Человеческое, слишком человеческое?

Роман Гузели Яхиной «Зулейха открывает глаза» явился к читателю, практически миновав пропускные устройства профессиональной литературы.

Что предшествовало его выходу? Два рассказа в журналах «Нева» и «Октябрь», учеба на сценарных курсах, о которой сама Яхина кратко рассказывает в интервью; потом — выход на литературного агента редакции АСТ и издание романа, поначалу отмеченного лишь скупыми газетными и покровительственными толстожурнальными откликами. В их числе — этнографические заметки М. Савельевой [Савельева], снисходительный отзыв М. Кучерской, при всей своей одобрительности начинающийся с утверждения, что Яхина написала роман, «кажется, только ради первой главы» [Кучерская], традиционная рецензия в «Коммерсанте» А. Наринской, признавшей, что эта книга, «пусть и кусками, представляет собой хорошую женскую прозу» [Наринская]…

Подобное покровительственное внутрицеховое похваливание никак не объясняет читательских восторгов на Литресе или Букмейте, а также феноменального для автора-дебютанта премиального шквала: в 2015-м «Зулейха…» отметилась в коротких списках всех крупных литературных премий России — от консерватора Букера до альтернативно настроенной премии «НОС». В конце концов пребывание в шорт-листе Большой книги увенчалось победой; правда, сразу же после получения двух первых призов — официальной награды и премии читательских симпатий — на Яхину обрушилась блогосфера: пользователи ЖЖ и «Фейсбука» доказывали друг другу, что «Зулейха…» — это средней руки беллетристика, что в ней не затерты сценарные швы, что это хороший задел для возможной экранизации, но плохая литература. Особенно четко — и в блоге, и в опросе нового литературного сайта «RaraAvis: открытая критика» — об этом «главном разочаровании года» высказалась критик и журналист Е. Коробкова, поставив Яхиной в вину то, что «никакого подлинного преображения персонажа в романе не получилось.

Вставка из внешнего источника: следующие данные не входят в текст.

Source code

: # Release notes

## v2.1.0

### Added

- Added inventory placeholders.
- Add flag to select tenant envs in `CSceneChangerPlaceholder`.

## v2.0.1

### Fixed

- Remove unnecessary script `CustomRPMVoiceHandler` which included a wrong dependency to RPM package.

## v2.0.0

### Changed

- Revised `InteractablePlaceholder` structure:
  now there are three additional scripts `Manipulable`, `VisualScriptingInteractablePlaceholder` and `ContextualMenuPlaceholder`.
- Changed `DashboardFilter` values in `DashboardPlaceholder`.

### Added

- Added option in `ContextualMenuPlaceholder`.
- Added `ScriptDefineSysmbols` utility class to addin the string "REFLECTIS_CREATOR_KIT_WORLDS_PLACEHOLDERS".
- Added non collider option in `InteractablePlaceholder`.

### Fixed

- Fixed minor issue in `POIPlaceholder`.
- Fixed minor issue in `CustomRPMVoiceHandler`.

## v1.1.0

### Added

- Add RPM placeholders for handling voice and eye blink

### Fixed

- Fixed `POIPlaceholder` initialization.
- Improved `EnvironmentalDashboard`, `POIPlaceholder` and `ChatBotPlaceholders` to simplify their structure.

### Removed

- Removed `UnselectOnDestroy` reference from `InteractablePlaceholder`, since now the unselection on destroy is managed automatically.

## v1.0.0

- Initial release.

Персонаж как был, так и остался забитым и темным существом, пусть и метко стреляющим в волков и медведей…» [Итоги…].

Тем не менее яхинский «метко стреляющий персонаж», видимо, выстрелил в самое яблочко некоторой современной мишени — в то время как большинство профессиональных писателей на этом стрельбище бьют в молоко. То, что, казалось бы, абсолютно этнографическая, музейная «Зулейха…» резонирует с самыми сокровенными страхами, поисками и чаяниями современности, не случайно: это свидетельствует не об удачном стечении обстоятельств, вынесших на гребень премиальной волны роман неискушенного «пиар-менеджера из Казани», а об успешной литературной стратегии автора, внимательно просчитавшего (или тонко прочувствовавшего), где в современной словесности «густо», где «пусто» — и откуда ему, автору, следует зачерпнуть гущи, чтобы заполнить тревожащую читателя пустоту.

Иными словами, «главный читательский запрос сегодняшнего дня» [Кузнецов] удовлетворяется Яхиной при полном — и вполне профессиональном — соответствии формы и содержания.

Начинается все с описания «одного дня» в татарской семье крепкого хозяйственника старика Муртазы и тридцатилетней Зулейхи, его жены, чьими глазами мы, собственно, и наблюдаем происходящее. «Сначала нужно тайно стащить пастилу из домашних запасов, потом ехать с мужем в лес за дровами, в краткой паузе после обеда принести пастилу в жертву духу околицы, чтобы тот упросил духа кладбища позаботиться о лежащих там дочках Зулейхи, затем, уже полуживой, протопить баню, вымыть свекровь, принять от мужа побои, ублажить мужа…» [Кучерская]. Добавим: кража пастилы — тяжелейшее преступление, Зулейха до дрожи боится попасться на глаза мужу или — тем паче — столетней старухе свекрови, которую втайне зовет Упырихой («Убырлы карчык» по-татарски); умерших в младенчестве дочерей было четыре, и их имена — Шамсия, Фируза, Халида, Сабида — героиня перебирает, как четки, и в мужниной крепкой избе, и в товарном вагоне, увозящем ее, раскулаченную, на Ангару, и в сибирской тайге; разговор со свекровью и весь этот образ язычески-грозной старухи, умеющей видеть грядущее в жутких видениях, «как в мутном кривом зеркале», еще не раз всплывет в памяти героини, когда при раскулачивании Муртаза будет застрелен, а растерянную, обмирающую Зулейху препроводят в Сибирь под конвоем убившего ее мужа красноармейца Игнатова…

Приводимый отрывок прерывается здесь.